Corporate Dispatch – Wednesday Morning Briefing
Our briefing for today covers what took place in the past 24 hours.
The Maltese Newspapers refer to the Parliamentary vote taken yesterday, which saw the introduction of the changes in the IVF Bill. Fewer people believe in the independence of Malta’s courts and judiciary, it has emerged, with only just under half the population regarding the justice system’s autonomy as “very or fairly good”. Figures issued recently by the European Union’s statistics office, Eurostat, showed that this year, 45 per cent believed the independence of the island’s justice system to be “very or fairly good”. Times. We read that Finance Minister Edward Scicluna expressed his trust in Financial Intelligence Analysis Unit (FIAU) personnel, stating that he did not believe they would wilfully do anything wrong. Malta Independent. We also read that In a third change to plans in a week government announces that only 15 Aleppo pine trees will be uprooted in the stretch of road between the Our Lady of Victories Chapel and the Saqqajja roundabout, down from 76 as proposed on Saturday. Malta Today.
The United States announced on Tuesday that it will withdraw from the U.N. Human Rights Council, an entity it has long accused of being biased against Israel and giving a platform to rights-abusing governments, according to rights advocates with contacts in the Trump administration.
This decision was announced amidst a major issue which is currently dominating the US, following the decision taken by the Trump administration to implement a policy solution which is leading to segregation of children from their parents. During the day an audio recording that appears to capture the heartbreaking voices of small children crying out for their parents at a US immigration facility is fuelling fury over the Trump administration’s policy of separating immigrant children from their parents.
All four living former first ladies — Rosalynn Carter, Hillary Clinton, Laura Bush and Michelle Obama — have stepped out of political retirement to condemn the Trump administration’s practice of separating parents and children at the border.
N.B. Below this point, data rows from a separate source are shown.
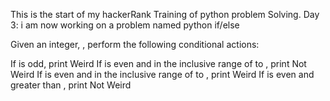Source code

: This is the start of my hackerRank Training of python problem Solving.
Day 3:
i am now working on a problem named python if/else

Given an integer, , perform the following conditional actions:

If  is odd, print Weird
If  is even and in the inclusive range of  to , print Not Weird
If  is even and in the inclusive range of  to , print Weird
If  is even and greater than , print Not Weird
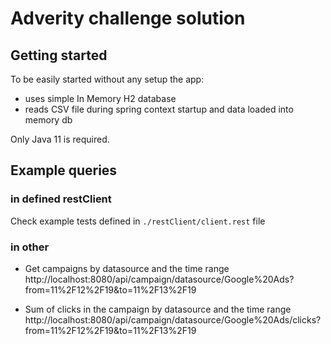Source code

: # Adverity challenge solution

## Getting started

To be easily started without any setup the app:

- uses simple In Memory H2 database
- reads CSV file during spring context startup and data loaded into memory db

Only Java 11 is required.



## Example queries

### in defined restClient

Check example tests defined in `./restClient/client.rest` file

### in other
- Get campaigns by datasource and the time range
http://localhost:8080/api/campaign/datasource/Google%20Ads?from=11%2F12%2F19&to=11%2F13%2F19

- Sum of clicks in the campaign by datasource and the time range
http://localhost:8080/api/campaign/datasource/Google%20Ads/clicks?from=11%2F12%2F19&to=11%2F13%2F19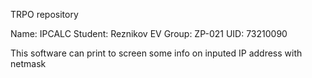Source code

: TRPO repository

Name: IPCALC
Student: Reznikov EV
Group: ZP-021
UID: 73210090

This software can print to screen some info on inputed IP address with netmask
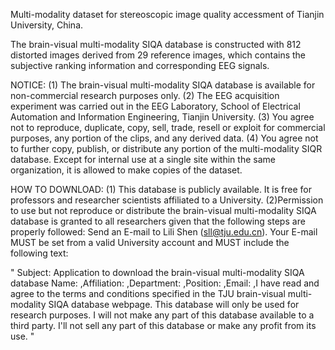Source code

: Multi-modality dataset for stereoscopic image quality accessment of Tianjin University, China.

The brain-visual multi-modality SIQA database is constructed with 812 distorted images derived from 29 reference images, which contains the subjective ranking information and corresponding EEG signals.

NOTICE: (1) The brain-visual multi-modality SIQA database is available for non-commercial research purposes only. (2) The EEG acquisition experiment was carried out in the EEG Laboratory, School of Electrical Automation and Information Engineering, Tianjin University. (3) You agree not to reproduce, duplicate, copy, sell, trade, resell or exploit for commercial purposes, any portion of the clips, and any derived data. (4) You agree not to further copy, publish, or distribute any portion of the multi-modality SIQR database. Except for internal use at a single site within the same organization, it is allowed to make copies of the dataset.

HOW TO DOWNLOAD: (1) This database is publicly available. It is free for professors and researcher scientists affiliated to a University. (2)Permission to use but not reproduce or distribute the brain-visual multi-modality SIQA database is granted to all researchers given that the following steps are properly followed: Send an E-mail to Lili Shen (sll@tju.edu.cn). Your E-mail MUST be set from a valid University account and MUST include the following text:

" Subject: Application to download the brain-visual multi-modality SIQA database Name: ,Affiliation: ,Department: ,Position: ,Email: ,I have read and agree to the terms and conditions specified in the TJU brain-visual multi-modality SIQA database webpage. This database will only be used for research purposes. I will not make any part of this database available to a third party. I'll not sell any part of this database or make any profit from its use. "
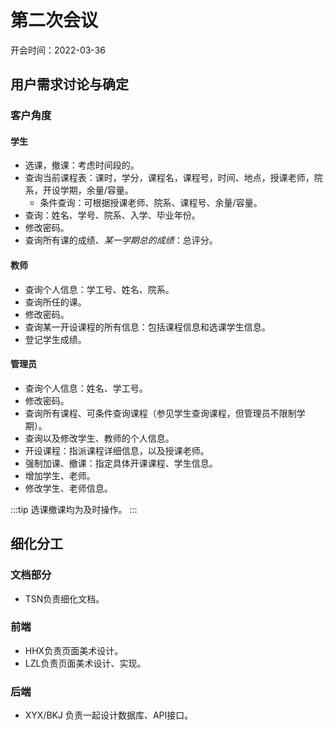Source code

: # 第二次会议

开会时间：2022-03-36

## 用户需求讨论与确定

### 客户角度

#### 学生

- 选课，撤课：考虑时间段的。
- 查询当前课程表：课时，学分，课程名，课程号，时间、地点，授课老师，院系，开设学期，余量/容量。
  - 条件查询：可根据授课老师、院系、课程号、余量/容量。
- 查询：姓名、学号、院系、入学、毕业年份。
- 修改密码。
- 查询所有课的成绩、*某一学期总的成绩*：总评分。

#### 教师

- 查询个人信息：学工号、姓名、院系。
- 查询所任的课。
- 修改密码。
- 查询某一开设课程的所有信息：包括课程信息和选课学生信息。
- 登记学生成绩。

#### 管理员

- 查询个人信息：姓名、学工号。
- 修改密码。
- 查询所有课程、可条件查询课程（参见学生查询课程，但管理员不限制学期）。
- 查询以及修改学生、教师的个人信息。
- 开设课程：指派课程详细信息，以及授课老师。
- 强制加课、撤课：指定具体开课课程、学生信息。
- 增加学生、老师。
- 修改学生、老师信息。

:::tip
选课撤课均为及时操作。
:::

## 细化分工

### 文档部分

- TSN负责细化文档。

### 前端

- HHX负责页面美术设计。
- LZL负责页面美术设计、实现。

### 后端

- XYX/BKJ 负责一起设计数据库、API接口。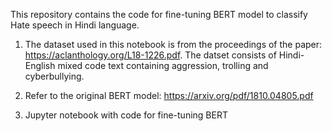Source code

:This repository contains the code for fine-tuning BERT model to classify Hate speech in Hindi language.

1. The dataset used in this notebook is from the proceedings of the paper: https://aclanthology.org/L18-1226.pdf. 
   The datset consists of Hindi-English mixed code text containing aggression, trolling and cyberbullying.

2. Refer to the original BERT model: https://arxiv.org/pdf/1810.04805.pdf

3. Jupyter notebook with code for fine-tuning BERT
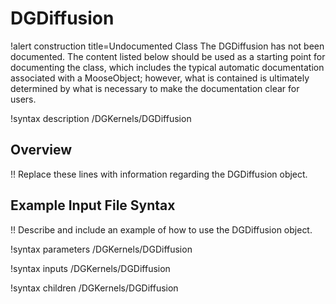 # DGDiffusion

!alert construction title=Undocumented Class
The DGDiffusion has not been documented. The content listed below should be used as a starting point for
documenting the class, which includes the typical automatic documentation associated with a
MooseObject; however, what is contained is ultimately determined by what is necessary to make the
documentation clear for users.

!syntax description /DGKernels/DGDiffusion

## Overview

!! Replace these lines with information regarding the DGDiffusion object.

## Example Input File Syntax

!! Describe and include an example of how to use the DGDiffusion object.

!syntax parameters /DGKernels/DGDiffusion

!syntax inputs /DGKernels/DGDiffusion

!syntax children /DGKernels/DGDiffusion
In the meantime Republican senators moved on Tuesday to defuse a political crisis by seeking passage of legislation that would swiftly bring an end to President Trump’s practice of separating children from their parents when families cross into the United States illegally.
Germany and France have agreed to “open a new chapter” in European Union relations, after Chancellor Angela Merkel and French President Emmanuel Macron met to finalise plans for sweeping reforms of the 19-member eurozone, including a new parallel budget. Tuesday’s talks were seen as vital for ensuring the European project moves ahead after a decade of crisis, division and instability. France said ahead of the talks that if Merkel and Macron didn’t agree on strengthening the eurozone and dealing with migration, the bloc was likely to return to turbulent times.
Salvini plans to register ‘ROMA’ people in Italy as he declares to close all ethnic group’s camps. In the meantime, two non-EU citizens have been injured, albeit not seriously, in Caserta when three young Italian men shot them with a compressed-air pistol while shouting “Salvini, Salvini”.
The British Chambers of Commerce (BCC) on Monday slashed its growth forecast for the UK economy this year to 1.3%, which would be its weakest performance since the financial crisis. And the consultancy Oliver Wyman published a report that shows households will be worse off and businesses less profitable no matter what kind of exit deal the UK government negotiates.
In Canada, senators have voted to pass the federal government’s bill legalising recreational marijuana by a vote of 52-29, with two abstentions, paving the way for a fully legal cannabis market within eight to 12 weeks.
Five people have been injured in a suspected explosion at a Tube station. Witnesses described smelling “burning rubber” and seeing “six-foot flames” at the entrance to Southgate underground station in Enfield. Police said the “minor explosion”, at about 19:00 BST, was thought to have been caused by a battery short circuit.Paramedics treated five people at the scene and took two to hospital. British Transport Police said the incident was not thought to be terror-related.
The French President scolded a teenager for mocking the importance of an important day in France and for calling him Manu’. In a very straight way, Macron said, “No, no, you are at an official ceremony. You can act like a clown, but today it’s the ‘Marseillaise’ and the ‘Partisans Song’ we’re singing. You address me as Monsieur le President of the Republic or Sir.”